TRY IT - Every line in the records below with the string "textbf" is to be copied out.

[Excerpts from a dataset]
===

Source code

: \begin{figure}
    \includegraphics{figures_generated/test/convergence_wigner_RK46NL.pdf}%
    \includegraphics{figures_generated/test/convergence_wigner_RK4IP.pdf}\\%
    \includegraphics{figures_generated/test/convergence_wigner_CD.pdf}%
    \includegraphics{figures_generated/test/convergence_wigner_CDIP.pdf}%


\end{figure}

===

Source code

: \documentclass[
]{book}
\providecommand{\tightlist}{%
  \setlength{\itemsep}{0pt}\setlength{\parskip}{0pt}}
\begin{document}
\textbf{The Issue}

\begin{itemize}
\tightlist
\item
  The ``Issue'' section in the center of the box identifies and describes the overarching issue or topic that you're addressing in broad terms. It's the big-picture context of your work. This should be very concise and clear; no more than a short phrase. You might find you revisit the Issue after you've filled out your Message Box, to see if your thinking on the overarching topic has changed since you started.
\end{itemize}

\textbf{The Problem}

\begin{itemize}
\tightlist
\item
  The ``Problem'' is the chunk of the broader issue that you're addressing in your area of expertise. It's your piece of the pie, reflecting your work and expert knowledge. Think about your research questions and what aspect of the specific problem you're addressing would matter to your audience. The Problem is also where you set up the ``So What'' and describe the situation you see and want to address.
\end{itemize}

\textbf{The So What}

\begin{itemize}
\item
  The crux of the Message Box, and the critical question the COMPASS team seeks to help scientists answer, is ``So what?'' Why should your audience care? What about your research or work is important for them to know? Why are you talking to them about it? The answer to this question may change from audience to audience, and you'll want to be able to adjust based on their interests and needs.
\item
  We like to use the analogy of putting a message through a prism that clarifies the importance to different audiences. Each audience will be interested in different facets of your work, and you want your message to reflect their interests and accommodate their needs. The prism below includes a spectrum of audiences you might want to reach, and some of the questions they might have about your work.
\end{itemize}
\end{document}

===

SOLUTION BELOW -
\textbf{The Issue}
\textbf{The Problem}
\textbf{The So What}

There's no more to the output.